Exercise requirements
Print again, word for word, all of the records below, and leave the pictures out.

◆ ◆ ◆ ◆ ◆

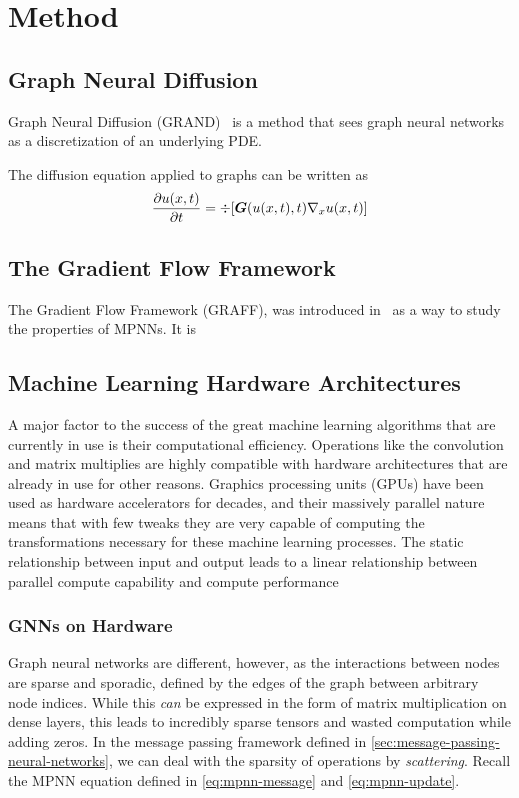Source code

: \documentclass[../main.tex]{subfiles}
\begin{document}
    \chapter{Method}\label{ch:method}

    \section{Graph Neural Diffusion}\label{sec:graph-neural-diffusion}
    Graph Neural Diffusion (GRAND)~\cite{chamberlainGRANDGraphNeural2021} is a method that sees graph neural networks as a discretization of an underlying PDE\@.

    The diffusion equation applied to graphs can be written as
    \begin{equation}
        \frac{\partial u(x, t)}{\partial t} = \div [\bm G(u(x, t), t)\nabla_x u(x, t)]\label{eq:graph-diffusion}
    \end{equation}

    \section{The Gradient Flow Framework}\label{sec:the-gradient-flow-framework}
    The Gradient Flow Framework (GRAFF), was introduced in~\cite{digiovanniGraphNeuralNetworks2022} as a way to study the properties of MPNNs.
    It is

    \section{Machine Learning Hardware Architectures}\label{sec:machine-learning-hardware-architectures}
    A major factor to the success of the great machine learning algorithms that are currently in use is their computational efficiency.
    Operations like the convolution and matrix multiplies are highly compatible with hardware architectures that are already in use for other reasons.
    Graphics processing units (GPUs) have been used as hardware accelerators for decades, and their massively parallel nature means that with few tweaks they are very capable of computing the transformations necessary for these machine learning processes.
    The static relationship between input and output leads to a linear relationship between parallel compute capability and compute performance

    \subsection{GNNs on Hardware}\label{subsec:gnns-on-hardware}
    Graph neural networks are different, however, as the interactions between nodes are sparse and sporadic, defined by the edges of the graph between arbitrary node indices.
    While this \textit{can} be expressed in the form of matrix multiplication on dense layers, this leads to incredibly sparse tensors and wasted computation while adding zeros.
    In the message passing framework defined in \autoref{sec:message-passing-neural-networks}, we can deal with the sparsity of operations by \textit{scattering}.
    Recall the MPNN equation defined in \autoref{eq:mpnn-message} and \autoref{eq:mpnn-update}.
\end{document}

◆ ◆ ◆ ◆ ◆

Solution below
Source code

: \documentclass[../main.tex]{subfiles}
\begin{document}
    \chapter{Method}\label{ch:method}

    \section{Graph Neural Diffusion}\label{sec:graph-neural-diffusion}
    Graph Neural Diffusion (GRAND)~\cite{chamberlainGRANDGraphNeural2021} is a method that sees graph neural networks as a discretization of an underlying PDE\@.

    The diffusion equation applied to graphs can be written as
    \begin{equation}
        \frac{\partial u(x, t)}{\partial t} = \div [\bm G(u(x, t), t)\nabla_x u(x, t)]\label{eq:graph-diffusion}
    \end{equation}

    \section{The Gradient Flow Framework}\label{sec:the-gradient-flow-framework}
    The Gradient Flow Framework (GRAFF), was introduced in~\cite{digiovanniGraphNeuralNetworks2022} as a way to study the properties of MPNNs.
    It is

    \section{Machine Learning Hardware Architectures}\label{sec:machine-learning-hardware-architectures}
    A major factor to the success of the great machine learning algorithms that are currently in use is their computational efficiency.
    Operations like the convolution and matrix multiplies are highly compatible with hardware architectures that are already in use for other reasons.
    Graphics processing units (GPUs) have been used as hardware accelerators for decades, and their massively parallel nature means that with few tweaks they are very capable of computing the transformations necessary for these machine learning processes.
    The static relationship between input and output leads to a linear relationship between parallel compute capability and compute performance

    \subsection{GNNs on Hardware}\label{subsec:gnns-on-hardware}
    Graph neural networks are different, however, as the interactions between nodes are sparse and sporadic, defined by the edges of the graph between arbitrary node indices.
    While this \textit{can} be expressed in the form of matrix multiplication on dense layers, this leads to incredibly sparse tensors and wasted computation while adding zeros.
    In the message passing framework defined in \autoref{sec:message-passing-neural-networks}, we can deal with the sparsity of operations by \textit{scattering}.
    Recall the MPNN equation defined in \autoref{eq:mpnn-message} and \autoref{eq:mpnn-update}.
\end{document}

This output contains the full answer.